#### Information supplied

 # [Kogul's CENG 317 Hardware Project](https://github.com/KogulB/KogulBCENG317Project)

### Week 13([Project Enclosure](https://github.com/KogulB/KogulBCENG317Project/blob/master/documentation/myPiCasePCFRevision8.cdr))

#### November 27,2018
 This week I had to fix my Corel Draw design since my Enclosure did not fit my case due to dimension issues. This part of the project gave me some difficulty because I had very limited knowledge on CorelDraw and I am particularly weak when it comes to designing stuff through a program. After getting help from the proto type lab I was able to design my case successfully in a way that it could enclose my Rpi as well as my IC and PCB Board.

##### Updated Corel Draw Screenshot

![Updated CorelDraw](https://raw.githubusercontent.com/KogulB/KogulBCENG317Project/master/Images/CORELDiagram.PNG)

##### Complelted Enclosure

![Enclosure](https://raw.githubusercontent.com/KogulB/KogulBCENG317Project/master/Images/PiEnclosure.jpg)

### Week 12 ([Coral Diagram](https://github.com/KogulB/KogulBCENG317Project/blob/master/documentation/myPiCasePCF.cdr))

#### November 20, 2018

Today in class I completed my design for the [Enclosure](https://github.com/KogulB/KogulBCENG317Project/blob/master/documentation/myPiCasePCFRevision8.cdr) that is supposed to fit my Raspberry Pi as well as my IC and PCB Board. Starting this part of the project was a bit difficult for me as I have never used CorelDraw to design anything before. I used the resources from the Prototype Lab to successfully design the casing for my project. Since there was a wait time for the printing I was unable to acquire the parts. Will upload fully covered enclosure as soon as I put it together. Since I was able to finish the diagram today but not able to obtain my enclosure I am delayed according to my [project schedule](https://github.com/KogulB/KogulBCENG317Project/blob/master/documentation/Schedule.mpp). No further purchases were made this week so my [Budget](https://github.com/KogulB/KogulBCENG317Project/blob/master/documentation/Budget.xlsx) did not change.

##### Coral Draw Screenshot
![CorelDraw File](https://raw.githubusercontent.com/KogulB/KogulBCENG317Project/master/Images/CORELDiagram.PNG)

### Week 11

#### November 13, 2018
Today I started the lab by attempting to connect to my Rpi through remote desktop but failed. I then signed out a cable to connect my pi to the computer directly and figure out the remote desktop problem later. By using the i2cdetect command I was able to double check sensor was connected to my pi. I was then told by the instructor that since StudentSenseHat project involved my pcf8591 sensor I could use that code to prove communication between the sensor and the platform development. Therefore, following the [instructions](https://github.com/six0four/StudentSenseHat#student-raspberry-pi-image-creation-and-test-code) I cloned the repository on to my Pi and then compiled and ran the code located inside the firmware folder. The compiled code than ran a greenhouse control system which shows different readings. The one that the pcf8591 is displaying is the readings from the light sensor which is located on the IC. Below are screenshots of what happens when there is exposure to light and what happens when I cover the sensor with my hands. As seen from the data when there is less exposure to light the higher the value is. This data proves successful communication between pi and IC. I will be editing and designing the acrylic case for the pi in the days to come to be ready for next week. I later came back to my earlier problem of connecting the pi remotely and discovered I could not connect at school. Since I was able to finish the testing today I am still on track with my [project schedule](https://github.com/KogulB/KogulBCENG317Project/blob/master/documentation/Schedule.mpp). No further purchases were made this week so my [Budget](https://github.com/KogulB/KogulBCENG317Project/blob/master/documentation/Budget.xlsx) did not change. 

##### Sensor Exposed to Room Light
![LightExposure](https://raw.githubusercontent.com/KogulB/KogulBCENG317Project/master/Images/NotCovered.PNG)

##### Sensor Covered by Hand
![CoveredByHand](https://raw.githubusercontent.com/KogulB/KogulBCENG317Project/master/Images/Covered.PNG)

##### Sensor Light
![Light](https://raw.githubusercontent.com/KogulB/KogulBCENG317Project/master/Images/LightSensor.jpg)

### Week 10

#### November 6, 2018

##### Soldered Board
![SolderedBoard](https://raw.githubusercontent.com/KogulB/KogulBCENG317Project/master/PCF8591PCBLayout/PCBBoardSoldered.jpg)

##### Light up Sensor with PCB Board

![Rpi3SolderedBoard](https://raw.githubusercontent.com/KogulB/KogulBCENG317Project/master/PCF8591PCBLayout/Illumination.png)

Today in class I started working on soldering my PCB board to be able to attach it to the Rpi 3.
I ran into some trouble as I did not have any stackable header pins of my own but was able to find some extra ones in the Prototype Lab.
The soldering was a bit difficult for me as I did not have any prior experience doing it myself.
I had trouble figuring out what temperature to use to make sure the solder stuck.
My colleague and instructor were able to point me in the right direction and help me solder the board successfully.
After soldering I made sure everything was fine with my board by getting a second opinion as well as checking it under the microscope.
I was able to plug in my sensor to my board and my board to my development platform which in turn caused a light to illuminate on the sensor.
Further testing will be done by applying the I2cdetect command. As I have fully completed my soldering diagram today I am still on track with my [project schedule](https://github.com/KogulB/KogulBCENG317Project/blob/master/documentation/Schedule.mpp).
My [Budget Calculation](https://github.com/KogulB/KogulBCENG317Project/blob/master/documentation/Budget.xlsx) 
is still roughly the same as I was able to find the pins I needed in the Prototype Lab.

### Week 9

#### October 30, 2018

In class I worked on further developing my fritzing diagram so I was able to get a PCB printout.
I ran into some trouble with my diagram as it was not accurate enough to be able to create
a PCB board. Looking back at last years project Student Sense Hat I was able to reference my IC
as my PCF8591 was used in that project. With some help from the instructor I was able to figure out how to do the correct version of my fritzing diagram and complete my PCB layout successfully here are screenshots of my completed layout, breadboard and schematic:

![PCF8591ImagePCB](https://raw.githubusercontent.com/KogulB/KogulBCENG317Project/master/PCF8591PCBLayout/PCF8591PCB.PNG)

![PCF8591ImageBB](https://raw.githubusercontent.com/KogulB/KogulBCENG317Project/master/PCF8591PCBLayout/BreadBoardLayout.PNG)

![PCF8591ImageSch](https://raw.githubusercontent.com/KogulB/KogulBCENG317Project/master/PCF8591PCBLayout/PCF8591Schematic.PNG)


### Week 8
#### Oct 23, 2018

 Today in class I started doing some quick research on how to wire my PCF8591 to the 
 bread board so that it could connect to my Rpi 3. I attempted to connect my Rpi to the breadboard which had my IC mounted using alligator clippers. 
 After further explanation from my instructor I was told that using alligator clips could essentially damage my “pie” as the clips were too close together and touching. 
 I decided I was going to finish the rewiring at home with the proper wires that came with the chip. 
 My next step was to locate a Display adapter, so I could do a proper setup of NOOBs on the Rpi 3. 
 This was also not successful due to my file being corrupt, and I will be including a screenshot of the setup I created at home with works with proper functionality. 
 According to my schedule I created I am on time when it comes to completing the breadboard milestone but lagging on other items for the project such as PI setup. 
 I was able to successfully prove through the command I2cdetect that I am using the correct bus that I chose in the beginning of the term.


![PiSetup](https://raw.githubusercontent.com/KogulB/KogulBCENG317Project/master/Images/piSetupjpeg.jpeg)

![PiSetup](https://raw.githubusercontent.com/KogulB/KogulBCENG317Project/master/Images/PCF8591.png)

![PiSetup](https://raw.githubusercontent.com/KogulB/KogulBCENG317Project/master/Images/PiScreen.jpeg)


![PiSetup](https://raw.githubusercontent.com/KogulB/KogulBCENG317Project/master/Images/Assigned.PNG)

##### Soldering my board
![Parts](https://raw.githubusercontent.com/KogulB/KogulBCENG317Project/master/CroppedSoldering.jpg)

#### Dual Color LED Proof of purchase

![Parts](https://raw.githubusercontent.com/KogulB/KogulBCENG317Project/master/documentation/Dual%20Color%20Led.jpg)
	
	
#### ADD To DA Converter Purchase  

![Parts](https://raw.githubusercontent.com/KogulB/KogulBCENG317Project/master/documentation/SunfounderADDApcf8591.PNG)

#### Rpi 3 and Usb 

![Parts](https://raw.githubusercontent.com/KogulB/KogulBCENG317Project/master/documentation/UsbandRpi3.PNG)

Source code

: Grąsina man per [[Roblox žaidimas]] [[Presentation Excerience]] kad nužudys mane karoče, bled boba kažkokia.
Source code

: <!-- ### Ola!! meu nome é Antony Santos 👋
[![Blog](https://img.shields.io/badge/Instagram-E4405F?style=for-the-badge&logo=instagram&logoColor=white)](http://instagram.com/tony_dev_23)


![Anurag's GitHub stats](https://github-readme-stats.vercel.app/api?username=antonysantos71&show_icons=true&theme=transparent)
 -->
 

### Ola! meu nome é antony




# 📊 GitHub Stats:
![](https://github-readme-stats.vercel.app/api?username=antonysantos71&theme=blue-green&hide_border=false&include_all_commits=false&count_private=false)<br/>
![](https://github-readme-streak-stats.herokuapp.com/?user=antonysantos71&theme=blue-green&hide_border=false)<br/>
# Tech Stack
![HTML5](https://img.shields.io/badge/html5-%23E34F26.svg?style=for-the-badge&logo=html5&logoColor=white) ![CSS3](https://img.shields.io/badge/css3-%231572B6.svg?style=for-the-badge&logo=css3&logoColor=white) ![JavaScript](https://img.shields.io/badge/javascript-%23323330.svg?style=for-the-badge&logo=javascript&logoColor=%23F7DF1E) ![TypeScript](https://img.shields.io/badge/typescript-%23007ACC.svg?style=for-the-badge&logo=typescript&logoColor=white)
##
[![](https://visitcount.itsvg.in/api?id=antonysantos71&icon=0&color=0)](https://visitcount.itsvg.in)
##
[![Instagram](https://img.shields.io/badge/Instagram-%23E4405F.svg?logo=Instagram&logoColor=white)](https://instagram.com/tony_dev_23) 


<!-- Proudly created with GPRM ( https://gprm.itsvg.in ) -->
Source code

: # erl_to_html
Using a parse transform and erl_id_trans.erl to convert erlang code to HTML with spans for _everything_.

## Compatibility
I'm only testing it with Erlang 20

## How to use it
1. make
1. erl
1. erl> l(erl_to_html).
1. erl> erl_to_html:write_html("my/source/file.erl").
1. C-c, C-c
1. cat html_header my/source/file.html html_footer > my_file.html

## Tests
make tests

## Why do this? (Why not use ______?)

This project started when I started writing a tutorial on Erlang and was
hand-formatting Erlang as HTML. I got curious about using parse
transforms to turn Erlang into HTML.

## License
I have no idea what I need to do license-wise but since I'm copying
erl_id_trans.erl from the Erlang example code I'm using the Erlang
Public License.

########

Your instructions: Among the records above, extract exactly the lines from the line with "a PCB board." to the line with "as my PCF8591", both lines included, and leave out the rest.

Solution for this task:
a PCB board. Looking back at last years project Student Sense Hat I was able to reference my IC
as my PCF8591 was used in that project. With some help from the instructor I was able to figure out how to do the correct version of my fritzing diagram and complete my PCB layout successfully here are screenshots of my completed layout, breadboard and schematic:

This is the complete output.